Records for the exercise section start

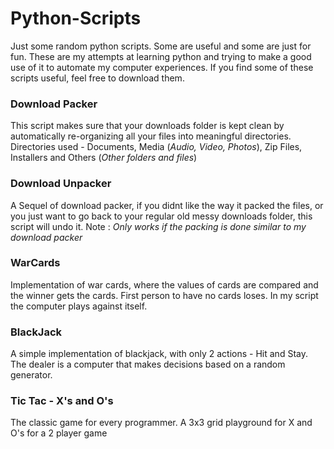 # Python-Scripts
Just some random python scripts. Some are useful and some are just for fun.
These are my attempts at learning python and trying to make a good use of it to automate my computer experiences. If you find some of these scripts useful, feel free to download them.

### Download Packer
This script makes sure that your downloads folder is kept clean by automatically re-organizing all your files into meaningful directories.
Directories used - Documents, Media (*Audio, Video, Photos*), Zip Files, Installers and Others (*Other folders and files*)

### Download Unpacker
A Sequel of download packer, if you didnt like the way it packed the files, or you just want to go back to your regular old messy downloads folder, this script will undo it.
Note : *Only works if the packing is done similar to my download packer*

### WarCards 
Implementation of war cards, where the values of cards are compared and the winner gets the cards. First person to have no cards loses.
In my script the computer plays against itself.

### BlackJack
A simple implementation of blackjack, with only 2 actions - Hit and Stay.
The dealer is a computer that makes decisions based on a random generator.

### Tic Tac - X's and O's
The classic game for every programmer. 
A 3x3 grid playground for X and O's for a 2 player game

Records for the exercise section end

*What is expected*.
Wherever the word "makes" appears in the data, return the whole line.

*Answer section*.
This script makes sure that your downloads folder is kept clean by automatically re-organizing all your files into meaningful directories.
The dealer is a computer that makes decisions based on a random generator.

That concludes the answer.